### What you are asked to do
Identify, in the records below, every line where the string "axios" appears, and copy each such line.

### Input for this task
Start of Block

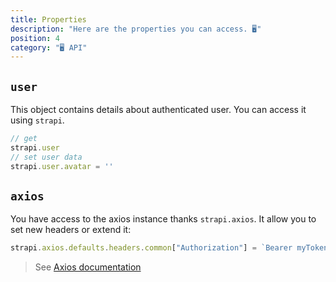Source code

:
```yaml
---
title: Properties
description: "Here are the properties you can access. 🖥"
position: 4
category: "🖥 API"
---
```


## `user`

This object contains details about authenticated user. You can access it using `strapi`.
```js
// get
strapi.user
// set user data
strapi.user.avatar = ''
```

## `axios`

You have access to the axios instance thanks `strapi.axios`. It allow you to set new headers or extend it:
```js
strapi.axios.defaults.headers.common["Authorization"] = `Bearer myToken`;
```
> See [Axios documentation](https://github.com/axios/axios)
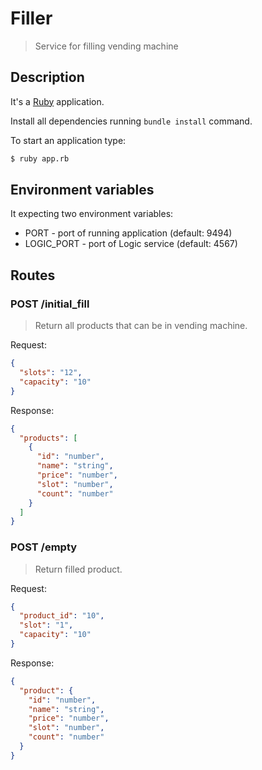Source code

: # Filler
> Service for filling vending machine

## Description

It's a [Ruby](https://www.ruby-lang.org) application.

Install all dependencies running `bundle install` command.

To start an application type:
```sh
$ ruby app.rb
```

## Environment variables

It expecting two environment variables:
  - PORT - port of running application (default: 9494)
  - LOGIC_PORT - port of Logic service (default: 4567)

## Routes

### POST /initial_fill
> Return all products that can be in vending machine.

Request:
```json
{
  "slots": "12",
  "capacity": "10"
}
```

Response:
```json
{
  "products": [
    {
      "id": "number",
      "name": "string",
      "price": "number",
      "slot": "number",
      "count": "number"
    }
  ]
}
```

### POST /empty
> Return filled product.

Request:
```json
{
  "product_id": "10",
  "slot": "1",
  "capacity": "10"
}

```
Response:
```json
{
  "product": {
    "id": "number",
    "name": "string",
    "price": "number",
    "slot": "number",
    "count": "number"
  }
}
```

End of Block

### Result for this task
## `axios`
You have access to the axios instance thanks `strapi.axios`. It allow you to set new headers or extend it:
strapi.axios.defaults.headers.common["Authorization"] = `Bearer myToken`;
> See [Axios documentation](https://github.com/axios/axios)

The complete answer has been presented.